Altro bene pubblico internazionale è il soft power, gli aiuti ai
paesi mediorientali dove il jihåd si addestra, si concentra e
prolifera. Ma l’effetto di tale politica è controverso, poiché
può distorcere la struttura degli incentivi del jihåd. Aumentare
gli aiuti a paesi dove c’è terreno fertile per il terrorismo può
accrescere il jihadismo stesso, dentro e fuori i confini nazionali,
anziché beneficiare le popolazioni locali. I cittadini europei
vengono messi di fronte a riflessioni inquietanti: come mai la
rinascita così rapida del «califfato», che secondo bin Laden
avrebbe potuto concretizzarsi solo attraverso un processo secolare?

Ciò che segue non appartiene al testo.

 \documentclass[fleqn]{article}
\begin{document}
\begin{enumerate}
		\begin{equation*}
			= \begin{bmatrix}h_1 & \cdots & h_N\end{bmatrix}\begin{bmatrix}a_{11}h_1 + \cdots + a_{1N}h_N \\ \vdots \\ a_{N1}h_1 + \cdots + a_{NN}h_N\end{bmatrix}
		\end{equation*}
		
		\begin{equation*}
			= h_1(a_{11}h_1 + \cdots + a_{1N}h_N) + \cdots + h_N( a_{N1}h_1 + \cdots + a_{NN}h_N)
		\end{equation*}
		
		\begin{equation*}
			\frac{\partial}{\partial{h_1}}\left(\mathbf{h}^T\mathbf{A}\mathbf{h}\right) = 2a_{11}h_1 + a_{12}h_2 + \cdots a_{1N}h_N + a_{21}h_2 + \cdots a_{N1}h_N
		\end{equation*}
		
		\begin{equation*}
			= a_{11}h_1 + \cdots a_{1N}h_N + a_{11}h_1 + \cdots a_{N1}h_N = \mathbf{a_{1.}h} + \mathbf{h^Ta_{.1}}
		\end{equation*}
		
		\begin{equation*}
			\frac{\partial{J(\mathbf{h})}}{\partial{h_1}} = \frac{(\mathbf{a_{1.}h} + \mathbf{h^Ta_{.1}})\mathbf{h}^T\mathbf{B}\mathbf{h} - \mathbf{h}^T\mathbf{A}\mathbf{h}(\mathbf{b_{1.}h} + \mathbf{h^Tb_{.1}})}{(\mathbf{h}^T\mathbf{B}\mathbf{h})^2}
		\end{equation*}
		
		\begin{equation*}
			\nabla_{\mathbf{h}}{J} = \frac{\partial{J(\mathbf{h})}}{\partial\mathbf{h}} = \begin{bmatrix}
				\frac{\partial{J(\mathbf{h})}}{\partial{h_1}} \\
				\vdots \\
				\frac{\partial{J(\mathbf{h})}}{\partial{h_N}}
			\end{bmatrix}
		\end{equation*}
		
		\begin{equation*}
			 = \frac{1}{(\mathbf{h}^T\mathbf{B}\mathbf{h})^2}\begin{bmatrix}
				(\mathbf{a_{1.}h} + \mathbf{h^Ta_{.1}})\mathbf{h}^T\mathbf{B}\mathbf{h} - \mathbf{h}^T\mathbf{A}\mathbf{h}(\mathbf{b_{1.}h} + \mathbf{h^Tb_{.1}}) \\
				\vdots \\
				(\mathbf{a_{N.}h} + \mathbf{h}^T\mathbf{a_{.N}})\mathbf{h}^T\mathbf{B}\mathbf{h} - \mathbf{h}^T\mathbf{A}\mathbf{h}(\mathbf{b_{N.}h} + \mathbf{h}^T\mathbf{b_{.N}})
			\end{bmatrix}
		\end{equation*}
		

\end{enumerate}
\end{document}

Come contrastare la propensione di tanti giovani al proselitismo e
alla mobilitazione? Se la Turchia – alleato privo di convinzione
nella guerra all’Is – sperimenta la destabilizzazione, il volto
oscuro del mondo musulmano arriverà a manifestarsi in un paese Nato
dotato di armi nucleari? Se il mantra dell’Occidente e dell’Europa
è la competizione e il successo, quanti giovani frustrati saranno
pronti a sparare sulla folla per avere il loro momento di gloria? Una
società civile non si fa travolgere dalla paura, ma come governare
l’attuale caos? La globalizzazione è un bene di lusso che lascia a
terra i perdenti: cosa fanno le istituzioni europee per farli
rialzare, al di là di esasperanti regole numeriche che impediscono
ai governi adeguate politiche di welfare? La politica di soft power
che sta attuando l’Ue per abbattere i muri innalzati al suo interno
la metterà al riparo? O la esporrà a una maggiore vulnerabilità?